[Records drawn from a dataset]
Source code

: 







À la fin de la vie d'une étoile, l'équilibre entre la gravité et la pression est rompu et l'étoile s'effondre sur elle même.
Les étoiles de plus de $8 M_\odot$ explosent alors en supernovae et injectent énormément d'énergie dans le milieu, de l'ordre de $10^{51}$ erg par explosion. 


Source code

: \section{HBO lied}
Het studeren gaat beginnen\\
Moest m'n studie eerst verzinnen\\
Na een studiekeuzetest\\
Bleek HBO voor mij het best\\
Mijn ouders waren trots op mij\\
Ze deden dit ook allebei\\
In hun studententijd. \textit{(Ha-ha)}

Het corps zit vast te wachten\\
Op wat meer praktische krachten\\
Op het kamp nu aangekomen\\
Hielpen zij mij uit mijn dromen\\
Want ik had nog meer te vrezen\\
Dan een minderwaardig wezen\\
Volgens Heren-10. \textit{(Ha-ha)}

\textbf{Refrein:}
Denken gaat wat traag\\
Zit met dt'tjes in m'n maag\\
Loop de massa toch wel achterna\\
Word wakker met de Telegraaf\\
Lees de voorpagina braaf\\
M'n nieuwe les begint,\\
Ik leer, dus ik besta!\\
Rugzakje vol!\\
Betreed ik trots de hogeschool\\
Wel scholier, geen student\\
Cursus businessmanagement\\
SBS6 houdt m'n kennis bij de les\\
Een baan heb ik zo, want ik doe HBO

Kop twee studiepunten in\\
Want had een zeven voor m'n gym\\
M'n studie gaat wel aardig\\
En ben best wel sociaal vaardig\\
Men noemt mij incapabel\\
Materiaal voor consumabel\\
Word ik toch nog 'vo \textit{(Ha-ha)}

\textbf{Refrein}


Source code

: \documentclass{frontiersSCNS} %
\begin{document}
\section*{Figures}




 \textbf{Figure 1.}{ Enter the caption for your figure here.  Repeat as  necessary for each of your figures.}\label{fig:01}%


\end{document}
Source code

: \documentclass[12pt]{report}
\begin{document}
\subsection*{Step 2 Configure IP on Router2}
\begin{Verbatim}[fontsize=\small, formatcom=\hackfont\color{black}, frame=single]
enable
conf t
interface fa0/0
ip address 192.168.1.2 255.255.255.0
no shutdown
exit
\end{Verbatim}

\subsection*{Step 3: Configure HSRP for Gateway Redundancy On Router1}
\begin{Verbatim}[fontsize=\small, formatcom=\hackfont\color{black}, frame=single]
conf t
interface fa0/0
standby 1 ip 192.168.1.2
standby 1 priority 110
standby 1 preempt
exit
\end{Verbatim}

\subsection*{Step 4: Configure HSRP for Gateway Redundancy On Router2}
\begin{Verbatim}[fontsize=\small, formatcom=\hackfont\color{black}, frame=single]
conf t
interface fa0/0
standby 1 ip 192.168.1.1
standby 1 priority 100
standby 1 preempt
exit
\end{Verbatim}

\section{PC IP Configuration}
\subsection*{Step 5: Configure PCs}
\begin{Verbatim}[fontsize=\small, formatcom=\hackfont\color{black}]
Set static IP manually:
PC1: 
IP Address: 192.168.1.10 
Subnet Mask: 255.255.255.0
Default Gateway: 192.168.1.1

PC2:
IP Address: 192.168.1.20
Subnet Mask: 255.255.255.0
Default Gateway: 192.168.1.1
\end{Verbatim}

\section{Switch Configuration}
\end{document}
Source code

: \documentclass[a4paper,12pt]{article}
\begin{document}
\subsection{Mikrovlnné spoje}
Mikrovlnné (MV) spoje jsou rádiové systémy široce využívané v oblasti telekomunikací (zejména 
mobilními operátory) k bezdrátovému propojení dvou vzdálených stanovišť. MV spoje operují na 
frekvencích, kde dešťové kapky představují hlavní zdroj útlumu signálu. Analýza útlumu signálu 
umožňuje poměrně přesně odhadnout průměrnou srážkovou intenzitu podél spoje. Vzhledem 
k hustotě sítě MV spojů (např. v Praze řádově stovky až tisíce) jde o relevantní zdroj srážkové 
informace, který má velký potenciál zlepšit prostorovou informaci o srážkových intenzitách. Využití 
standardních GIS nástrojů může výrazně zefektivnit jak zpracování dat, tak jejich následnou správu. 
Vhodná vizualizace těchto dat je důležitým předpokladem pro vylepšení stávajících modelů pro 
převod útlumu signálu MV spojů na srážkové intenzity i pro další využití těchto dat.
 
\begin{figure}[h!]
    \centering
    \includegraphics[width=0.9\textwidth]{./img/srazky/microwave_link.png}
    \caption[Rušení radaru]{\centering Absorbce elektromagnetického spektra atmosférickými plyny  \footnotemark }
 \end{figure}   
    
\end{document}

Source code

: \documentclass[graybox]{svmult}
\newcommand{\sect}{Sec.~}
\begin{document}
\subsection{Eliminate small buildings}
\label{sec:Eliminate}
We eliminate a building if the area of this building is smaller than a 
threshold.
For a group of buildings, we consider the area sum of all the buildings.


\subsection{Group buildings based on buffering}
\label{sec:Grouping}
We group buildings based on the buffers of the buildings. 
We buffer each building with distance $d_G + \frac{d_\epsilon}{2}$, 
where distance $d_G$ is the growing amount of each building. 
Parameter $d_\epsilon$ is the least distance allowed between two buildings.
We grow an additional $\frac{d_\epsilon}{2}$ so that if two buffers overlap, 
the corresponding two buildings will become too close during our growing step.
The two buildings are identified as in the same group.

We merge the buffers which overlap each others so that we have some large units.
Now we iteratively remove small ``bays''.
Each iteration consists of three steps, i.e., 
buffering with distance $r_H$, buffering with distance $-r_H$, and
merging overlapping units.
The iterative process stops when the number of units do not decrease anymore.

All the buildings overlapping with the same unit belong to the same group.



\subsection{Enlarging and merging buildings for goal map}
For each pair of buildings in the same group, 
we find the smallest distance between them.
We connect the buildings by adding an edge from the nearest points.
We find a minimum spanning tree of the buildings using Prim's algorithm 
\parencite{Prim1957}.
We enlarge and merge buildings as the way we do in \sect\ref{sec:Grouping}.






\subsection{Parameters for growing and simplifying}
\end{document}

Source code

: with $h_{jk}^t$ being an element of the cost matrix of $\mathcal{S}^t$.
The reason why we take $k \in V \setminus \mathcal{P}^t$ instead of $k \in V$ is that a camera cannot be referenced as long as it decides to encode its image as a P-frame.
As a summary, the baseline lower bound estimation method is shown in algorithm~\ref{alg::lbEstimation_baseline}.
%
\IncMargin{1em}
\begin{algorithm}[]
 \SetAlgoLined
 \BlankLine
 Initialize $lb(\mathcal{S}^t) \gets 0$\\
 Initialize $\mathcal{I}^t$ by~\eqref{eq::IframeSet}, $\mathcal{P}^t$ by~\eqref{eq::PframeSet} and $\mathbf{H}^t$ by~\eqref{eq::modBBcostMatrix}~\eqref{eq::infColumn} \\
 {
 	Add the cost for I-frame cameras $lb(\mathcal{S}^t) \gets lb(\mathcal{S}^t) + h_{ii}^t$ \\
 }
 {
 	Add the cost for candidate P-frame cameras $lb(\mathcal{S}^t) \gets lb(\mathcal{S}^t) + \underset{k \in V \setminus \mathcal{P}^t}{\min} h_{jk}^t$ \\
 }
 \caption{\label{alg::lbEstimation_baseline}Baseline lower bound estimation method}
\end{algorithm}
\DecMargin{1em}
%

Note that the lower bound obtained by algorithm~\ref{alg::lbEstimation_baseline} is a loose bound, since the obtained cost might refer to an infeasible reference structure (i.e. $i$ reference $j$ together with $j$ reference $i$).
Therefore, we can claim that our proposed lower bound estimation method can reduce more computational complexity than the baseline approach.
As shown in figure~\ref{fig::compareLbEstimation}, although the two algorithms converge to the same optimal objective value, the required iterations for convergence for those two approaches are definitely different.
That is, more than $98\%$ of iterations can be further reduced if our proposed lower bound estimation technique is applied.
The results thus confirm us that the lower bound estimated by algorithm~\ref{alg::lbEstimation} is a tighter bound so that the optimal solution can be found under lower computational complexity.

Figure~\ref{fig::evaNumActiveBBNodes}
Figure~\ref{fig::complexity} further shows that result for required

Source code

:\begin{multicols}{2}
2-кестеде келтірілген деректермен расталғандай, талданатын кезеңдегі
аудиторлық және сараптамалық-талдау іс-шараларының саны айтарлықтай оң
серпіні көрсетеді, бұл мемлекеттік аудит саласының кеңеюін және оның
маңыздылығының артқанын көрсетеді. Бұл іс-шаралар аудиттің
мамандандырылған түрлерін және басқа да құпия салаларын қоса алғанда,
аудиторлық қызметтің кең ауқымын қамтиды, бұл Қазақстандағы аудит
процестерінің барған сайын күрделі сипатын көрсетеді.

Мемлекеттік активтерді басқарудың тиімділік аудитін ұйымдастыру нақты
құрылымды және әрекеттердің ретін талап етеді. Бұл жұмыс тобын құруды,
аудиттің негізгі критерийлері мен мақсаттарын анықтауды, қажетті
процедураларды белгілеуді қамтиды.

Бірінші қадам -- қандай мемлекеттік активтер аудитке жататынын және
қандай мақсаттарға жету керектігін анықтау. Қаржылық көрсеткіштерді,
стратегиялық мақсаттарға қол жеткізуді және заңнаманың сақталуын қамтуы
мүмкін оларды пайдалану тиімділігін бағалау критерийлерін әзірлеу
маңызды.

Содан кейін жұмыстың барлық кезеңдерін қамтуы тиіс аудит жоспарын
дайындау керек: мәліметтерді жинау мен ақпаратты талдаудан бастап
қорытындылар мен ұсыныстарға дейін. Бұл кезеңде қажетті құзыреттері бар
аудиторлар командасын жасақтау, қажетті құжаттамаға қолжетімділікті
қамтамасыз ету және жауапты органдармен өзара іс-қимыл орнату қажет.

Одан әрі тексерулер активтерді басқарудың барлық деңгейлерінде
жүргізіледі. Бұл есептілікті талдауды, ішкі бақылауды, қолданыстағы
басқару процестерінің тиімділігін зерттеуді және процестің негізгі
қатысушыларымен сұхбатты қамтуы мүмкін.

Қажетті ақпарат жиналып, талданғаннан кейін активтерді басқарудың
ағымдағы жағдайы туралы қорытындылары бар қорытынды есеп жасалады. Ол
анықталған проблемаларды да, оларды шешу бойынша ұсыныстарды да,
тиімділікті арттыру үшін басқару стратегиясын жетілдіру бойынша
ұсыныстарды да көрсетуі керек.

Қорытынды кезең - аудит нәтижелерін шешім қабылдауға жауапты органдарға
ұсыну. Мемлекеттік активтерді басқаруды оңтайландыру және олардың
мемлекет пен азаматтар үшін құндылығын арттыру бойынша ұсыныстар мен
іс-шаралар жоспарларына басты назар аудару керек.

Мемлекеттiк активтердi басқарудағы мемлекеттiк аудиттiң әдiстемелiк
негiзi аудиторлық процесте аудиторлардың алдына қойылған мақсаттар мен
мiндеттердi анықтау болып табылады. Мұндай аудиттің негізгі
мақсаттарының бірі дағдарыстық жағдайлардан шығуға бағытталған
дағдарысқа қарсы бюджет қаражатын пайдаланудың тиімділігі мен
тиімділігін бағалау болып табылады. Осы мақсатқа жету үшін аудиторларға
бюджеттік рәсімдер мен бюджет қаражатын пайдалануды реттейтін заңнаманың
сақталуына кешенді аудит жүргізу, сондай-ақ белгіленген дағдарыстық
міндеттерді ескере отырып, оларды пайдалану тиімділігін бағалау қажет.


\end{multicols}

Task prompt: The line containing "À la fin de" marks the end. Please print exactly every line from the top of the data to it, both included, and nothing more.

Result:
Source code

: 







À la fin de la vie d'une étoile, l'équilibre entre la gravité et la pression est rompu et l'étoile s'effondre sur elle même.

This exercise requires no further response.